Animal diet design has been addressed mainly by optimizing analytical functions that describe digestible energy and essential nutrients, along with a set of restrictions regarding minimum nutritional content in the feed formulation. This approach results in limitations since theoretical models are not flexible enough to incorporate variables related to environmental or zootechnical conditions that affect production efficiency or to include multiple objectives regarding current challenges associated with the adaptability to new environmental contexts and the reduction of ecological footprint. Unlike analytical methods, heuristic approaches can deal with variables from multiple sources using surrogate data-driven models of the objectives functions but commonly require thousands of evaluations of the target function, which is unfeasible in the context of animal diet formulation. This work proposes the use of Bayesian Optimization as an alternative solution to address the animal diet design problem since it is intended to optimize costly-to-evaluate target functions and is able to deal with noisy sampling, which is helpful in handling the intrinsic variability in the nutrient content of raw materials.

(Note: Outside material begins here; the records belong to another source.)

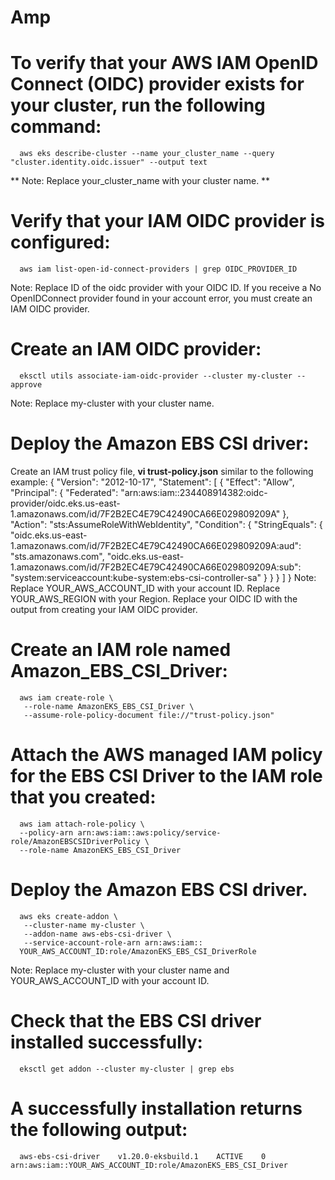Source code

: # Amp


# To verify that your AWS IAM OpenID Connect (OIDC) provider exists for your cluster, run the following command:
      aws eks describe-cluster --name your_cluster_name --query "cluster.identity.oidc.issuer" --output text
** Note: Replace your_cluster_name with your cluster name. **

# Verify that your IAM OIDC provider is configured:

      aws iam list-open-id-connect-providers | grep OIDC_PROVIDER_ID
 Note: Replace ID of the oidc provider with your OIDC ID. If you receive a No OpenIDConnect provider found in your account error, you must create an IAM OIDC provider.


# Create an IAM OIDC provider:

      eksctl utils associate-iam-oidc-provider --cluster my-cluster --approve 
Note: Replace my-cluster with your cluster name.
 
# Deploy the Amazon EBS CSI driver:
Create an IAM trust policy file, **vi trust-policy.json** similar to the following example:
      {
        "Version": "2012-10-17",
        "Statement": [
          {
            "Effect": "Allow",
            "Principal": {
              "Federated": "arn:aws:iam::234408914382:oidc-provider/oidc.eks.us-east-1.amazonaws.com/id/7F2B2EC4E79C42490CA66E029809209A"
            },
            "Action": "sts:AssumeRoleWithWebIdentity",
            "Condition": {
              "StringEquals": {
                "oidc.eks.us-east-1.amazonaws.com/id/7F2B2EC4E79C42490CA66E029809209A:aud": "sts.amazonaws.com",
                "oidc.eks.us-east-1.amazonaws.com/id/7F2B2EC4E79C42490CA66E029809209A:sub": "system:serviceaccount:kube-system:ebs-csi-controller-sa"
              }
            }
          }
        ]
      }
Note: Replace YOUR_AWS_ACCOUNT_ID with your account ID. Replace YOUR_AWS_REGION with your Region. Replace your OIDC ID with the output from creating your IAM OIDC provider.

# Create an IAM role named Amazon_EBS_CSI_Driver:

      aws iam create-role \
       --role-name AmazonEKS_EBS_CSI_Driver \
       --assume-role-policy-document file://"trust-policy.json"
       
# Attach the AWS managed IAM policy for the EBS CSI Driver to the IAM role that you created:

      aws iam attach-role-policy \
      --policy-arn arn:aws:iam::aws:policy/service-role/AmazonEBSCSIDriverPolicy \
      --role-name AmazonEKS_EBS_CSI_Driver
# Deploy the Amazon EBS CSI driver.

      aws eks create-addon \
       --cluster-name my-cluster \
       --addon-name aws-ebs-csi-driver \
       --service-account-role-arn arn:aws:iam::
      YOUR_AWS_ACCOUNT_ID:role/AmazonEKS_EBS_CSI_DriverRole
Note: Replace my-cluster with your cluster name and YOUR_AWS_ACCOUNT_ID with your account ID.

# Check that the EBS CSI driver installed successfully:

      eksctl get addon --cluster my-cluster | grep ebs
# A successfully installation returns the following output:
      aws-ebs-csi-driver    v1.20.0-eksbuild.1    ACTIVE    0    arn:aws:iam::YOUR_AWS_ACCOUNT_ID:role/AmazonEKS_EBS_CSI_Driver
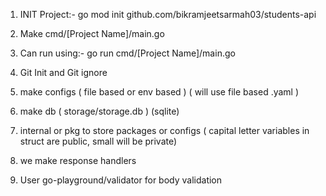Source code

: 1. INIT Project:- go mod init github.com/bikramjeetsarmah03/students-api
2. Make cmd/[Project Name]/main.go
3. Can run using:- go run cmd/[Project Name]/main.go
4. Git Init and Git ignore

5. make configs ( file based or env based ) ( will use file based .yaml )
6. make db ( storage/storage.db ) (sqlite)
7. internal or pkg to store packages or configs ( capital letter variables in struct are public, small will be private)
8. we make response handlers
9. User go-playground/validator for body validation
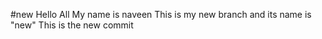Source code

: #new
Hello All My name is naveen
This is my new branch and its name is "new"
This is the new commit

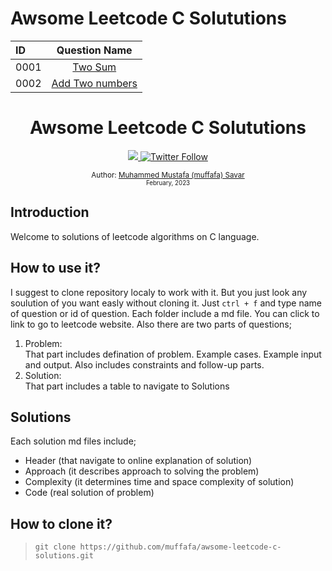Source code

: # Awsome Leetcode C Solututions

| ID   |                          Question Name                          |
| :--- | :-------------------------------------------------------------: |
| 0001 |             [Two Sum](0001-two-sum/0001-two-sum.md)             |
| 0002 | [Add Two numbers](0002-add-two-numbers/0002-add-two-numbers.md) |

<div align="center">
  <h1> Awsome Leetcode C Solututions</h1>
  <a class="header-badge" target="_blank" href="https://www.linkedin.com/in/muffafa/">
    <img src="https://img.shields.io/badge/style--5eba00.svg?label=LinkedIn&logo=linkedin&style=social">
  </a>
  <a class="header-badge" target="_blank" href="https://twitter.com/muffafa">
    <img alt="Twitter Follow" src="https://img.shields.io/twitter/follow/muffafa?style=social">
  </a>

  <sub>Author:
    <a href="https://linktr.ee/muffafa" target="_blank">Muhammed Mustafa (muffafa) Savar</a><br>
    <small> February, 2023</small>
  </sub>
</div>

## Introduction

Welcome to solutions of leetcode algorithms on C language. 

## How to use it?

I suggest to clone repository localy to work with it. But you just look any soulution of you want easly without cloning it. Just `ctrl + f` and type name of question or id of question. Each folder include a md file. You can click to link to go to leetcode website. Also there are two parts of questions;

1. Problem: </br>
  That part includes defination of problem. Example cases. Example input and output. Also includes constraints and follow-up parts.
2. Solution: </br>
  That part includes a table to navigate to Solutions

## Solutions

Each solution md files include;

- Header (that navigate to online explanation of solution)
- Approach (it describes approach to solving the problem)
- Complexity (it determines time and space complexity of solution)
- Code (real solution of problem)

## How to clone it?

> `git clone https://github.com/muffafa/awsome-leetcode-c-solutions.git`
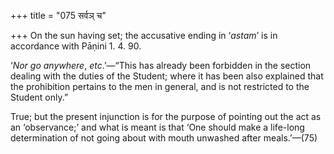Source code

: +++
title = "075 सर्वञ् च"

+++
On the sun having set; the accusative ending in ‘*astam*’ is in
accordance with Pāṇini 1. 4. 90.

‘*Nor go anywhere*, *etc*.’—“This has already been forbidden in the
section dealing with the duties of the Student; where it has been also
explained that the prohibition pertains to the men in general, and is
not restricted to the Student only.”

True; but the present injunction is for the purpose of pointing out the
act as an ‘observance;’ and what is meant is that ‘One should make a
life-long determination of not going about with mouth unwashed after
meals.’—(75)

A multi-objective swine diet design problem is used to evaluate the suitability of Bayesian optimization to optimize three target functions: digestible energy, lysine, and cost, and the solutions are compared with a fractional stochastic programming approach. The analytical formulation of the problem is not considered by the Bayesian optimization approach, but target functions are modeled through surrogate Bayesian models, where only input and output responses are used to drive the optimization process. Results show that a multi-objective Bayesian optimization process is able to find better solutions than previously proposed methods, improving in 10.71%, 14.77%, and 3.79% the three objectives defined. Experiments using batches of query samples per iteration show that the optimization process can also be accelerated by sampling the objective functions simultaneously.